1.5 De ontvankelijkheid van het verzet is behandeld ter zitting van 1 juni 2015 van de raad in afwezigheid van klaagster en verweerder. Aan partijen is vooraf bericht dat de ontvankelijkheid van het verzet zou worden behandeld.

1.6 De raad heeft kennis genomen van de beslissing van de voorzitter waarvan verzet en van de stukken waarop de beslissing blijkens de tekst daarvan is gegeven, alsmede van het verzetschrift van klaagster van 15 mei 2015.

2. FEITEN

2.1 Voor de beoordeling van de klacht wordt, gelet op de stukken, van de volgende vaststaande feiten uitgegaan.
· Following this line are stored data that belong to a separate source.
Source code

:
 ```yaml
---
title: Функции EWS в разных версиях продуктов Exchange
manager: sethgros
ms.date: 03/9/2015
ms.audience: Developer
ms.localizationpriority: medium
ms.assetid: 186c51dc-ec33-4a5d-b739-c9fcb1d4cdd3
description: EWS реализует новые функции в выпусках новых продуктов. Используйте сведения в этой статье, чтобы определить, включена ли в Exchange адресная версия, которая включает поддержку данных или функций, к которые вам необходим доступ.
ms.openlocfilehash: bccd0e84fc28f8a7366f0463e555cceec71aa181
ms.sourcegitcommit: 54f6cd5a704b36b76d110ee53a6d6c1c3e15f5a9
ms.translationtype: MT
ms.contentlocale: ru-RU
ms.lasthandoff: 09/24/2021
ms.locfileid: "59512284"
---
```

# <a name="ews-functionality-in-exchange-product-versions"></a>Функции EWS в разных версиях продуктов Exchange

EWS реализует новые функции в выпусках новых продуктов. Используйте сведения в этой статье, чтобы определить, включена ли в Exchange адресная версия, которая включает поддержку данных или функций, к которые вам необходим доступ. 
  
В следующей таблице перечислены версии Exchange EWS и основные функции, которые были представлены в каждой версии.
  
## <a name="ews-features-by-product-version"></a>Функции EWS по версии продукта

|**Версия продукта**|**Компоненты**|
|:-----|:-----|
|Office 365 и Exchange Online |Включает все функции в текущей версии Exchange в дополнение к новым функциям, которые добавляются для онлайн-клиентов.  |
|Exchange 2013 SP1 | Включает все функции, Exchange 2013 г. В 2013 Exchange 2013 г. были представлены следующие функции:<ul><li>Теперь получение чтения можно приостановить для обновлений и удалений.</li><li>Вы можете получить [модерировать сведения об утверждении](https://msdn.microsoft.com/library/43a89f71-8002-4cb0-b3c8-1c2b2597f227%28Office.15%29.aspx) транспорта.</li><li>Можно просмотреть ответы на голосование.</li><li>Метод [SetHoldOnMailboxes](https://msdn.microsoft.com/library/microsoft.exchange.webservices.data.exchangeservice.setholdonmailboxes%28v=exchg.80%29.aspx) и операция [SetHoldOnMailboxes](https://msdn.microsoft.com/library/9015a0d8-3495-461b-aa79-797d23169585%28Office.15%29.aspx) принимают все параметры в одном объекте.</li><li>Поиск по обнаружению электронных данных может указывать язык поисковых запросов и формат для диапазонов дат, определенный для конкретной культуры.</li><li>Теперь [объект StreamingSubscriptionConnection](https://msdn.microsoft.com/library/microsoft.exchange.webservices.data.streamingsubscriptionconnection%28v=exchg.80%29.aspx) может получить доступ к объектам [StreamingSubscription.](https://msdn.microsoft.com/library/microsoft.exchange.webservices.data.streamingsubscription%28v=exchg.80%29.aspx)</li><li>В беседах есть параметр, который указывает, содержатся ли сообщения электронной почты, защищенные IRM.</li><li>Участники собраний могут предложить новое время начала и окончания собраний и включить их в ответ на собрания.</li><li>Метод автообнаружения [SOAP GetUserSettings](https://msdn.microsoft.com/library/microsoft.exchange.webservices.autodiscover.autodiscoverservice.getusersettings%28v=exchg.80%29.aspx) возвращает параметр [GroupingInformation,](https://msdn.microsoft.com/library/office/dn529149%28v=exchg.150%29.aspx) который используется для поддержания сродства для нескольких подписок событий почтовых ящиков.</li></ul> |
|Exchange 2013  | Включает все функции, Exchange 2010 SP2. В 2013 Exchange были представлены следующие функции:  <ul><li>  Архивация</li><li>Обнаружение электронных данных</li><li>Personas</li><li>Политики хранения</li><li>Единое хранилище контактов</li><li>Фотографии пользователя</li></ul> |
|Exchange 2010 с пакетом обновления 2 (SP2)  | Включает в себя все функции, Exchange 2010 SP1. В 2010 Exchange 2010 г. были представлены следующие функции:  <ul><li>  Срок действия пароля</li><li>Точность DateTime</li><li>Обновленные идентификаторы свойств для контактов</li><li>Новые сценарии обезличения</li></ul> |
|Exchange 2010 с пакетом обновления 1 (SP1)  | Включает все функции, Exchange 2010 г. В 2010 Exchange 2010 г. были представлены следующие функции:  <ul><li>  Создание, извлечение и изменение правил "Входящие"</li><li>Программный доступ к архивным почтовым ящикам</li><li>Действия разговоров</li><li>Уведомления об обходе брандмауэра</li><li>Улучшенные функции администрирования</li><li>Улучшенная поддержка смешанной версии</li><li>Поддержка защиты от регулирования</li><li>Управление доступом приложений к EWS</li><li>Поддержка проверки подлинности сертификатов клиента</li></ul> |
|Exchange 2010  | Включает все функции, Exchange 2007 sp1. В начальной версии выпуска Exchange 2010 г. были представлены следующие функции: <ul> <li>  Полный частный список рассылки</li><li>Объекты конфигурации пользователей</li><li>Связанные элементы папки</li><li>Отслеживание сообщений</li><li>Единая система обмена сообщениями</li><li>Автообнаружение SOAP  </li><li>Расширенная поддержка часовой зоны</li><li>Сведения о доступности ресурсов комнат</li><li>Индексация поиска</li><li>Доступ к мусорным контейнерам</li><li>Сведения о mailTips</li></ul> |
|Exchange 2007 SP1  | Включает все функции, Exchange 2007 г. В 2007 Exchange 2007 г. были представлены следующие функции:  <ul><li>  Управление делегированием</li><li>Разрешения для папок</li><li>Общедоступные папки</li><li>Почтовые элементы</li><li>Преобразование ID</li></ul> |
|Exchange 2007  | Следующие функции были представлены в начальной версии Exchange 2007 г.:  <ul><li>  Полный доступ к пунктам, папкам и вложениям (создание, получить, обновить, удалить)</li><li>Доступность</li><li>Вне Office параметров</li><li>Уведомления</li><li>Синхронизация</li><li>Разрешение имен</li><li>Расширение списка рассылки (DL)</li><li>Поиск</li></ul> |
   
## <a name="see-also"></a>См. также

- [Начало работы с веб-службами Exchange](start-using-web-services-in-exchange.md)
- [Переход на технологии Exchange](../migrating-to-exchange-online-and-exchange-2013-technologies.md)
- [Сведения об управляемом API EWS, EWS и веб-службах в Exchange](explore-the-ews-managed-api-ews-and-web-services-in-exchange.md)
2.2 Klaagster is als vereffenaar opgetreden in de nalatenschap van de heer V. in de periode 2007-2008.

2.3 Daarna is klaagster nog enige tijd opgetreden als vereffenaar van twee besloten vennootschappen uit die nalatenschap.

2.4 Verweerders voorganger heeft met betrekking tot de handelwijze van klaagster in 2008 een dekenklacht tegen haar ingediend, waarvan de behandeling is aangehouden tot in 2010.

2.5 Verweerder was deken van oktober 2009 tot oktober 2011. Verweerder heeft de behandeling van de dekenklacht en diverse andere klachten tegen klaagster overgenomen.

2.6 Er is onder andere tegen verweerster geklaagd door twee erfgenamen in voornoemde nalatenschap. Deze klachten hadden betrekking op de stelling dat klaagster geld uit de nalatenschap van de heer V. zonder hun toestemming gebruikte voor betalingen aan zichzelf en haar advocaat.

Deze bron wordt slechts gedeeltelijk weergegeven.